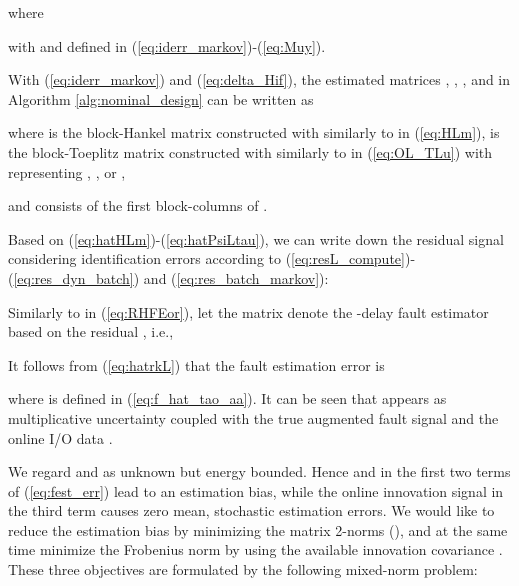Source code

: \documentclass[twocolumn]{autart}
\begin{document}
where

with  and  defined in (\ref{eq:iderr_markov})-(\ref{eq:Muy}).

With (\ref{eq:iderr_markov}) and (\ref{eq:delta_Hif}), the estimated matrices , , ,  and  in Algorithm \ref{alg:nominal_design} can be written as

where  is the block-Hankel matrix constructed with  similarly to  in (\ref{eq:HLm}),  is the block-Toeplitz matrix constructed with  similarly to  in (\ref{eq:OL_TLu}) with  representing , , or ,


and  consists of the first  block-columns of .

Based on (\ref{eq:hatHLm})-(\ref{eq:hatPsiLtau}), we can write down the residual signal  considering identification errors according to (\ref{eq:resL_compute})-(\ref{eq:res_dyn_batch}) and (\ref{eq:res_batch_markov}):


Similarly to  in (\ref{eq:RHFEor}), let the matrix  denote the -delay fault estimator based on the residual , i.e.,

It follows from (\ref{eq:hatrkL}) that the fault estimation error is 

where  is defined in (\ref{eq:f_hat_tao_aa}). It can be seen that  appears as multiplicative uncertainty coupled with the true augmented fault signal  and the online I/O data .

We regard  and  as unknown but energy bounded.
Hence  and  in the first two terms of (\ref{eq:fest_err}) lead to an estimation bias, while the online innovation signal  in the third term causes zero mean, stochastic estimation errors. We would like to reduce the estimation bias by minimizing the matrix 2-norms  (), and at the same time
minimize the Frobenius norm  by using the available innovation covariance . These three objectives are formulated by the following mixed-norm problem:
\end{document}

+ + + + + + +

ACTIVITY
Provide the count of lines above containing "first", without any added words.

ANSWER FOR THE TASK
2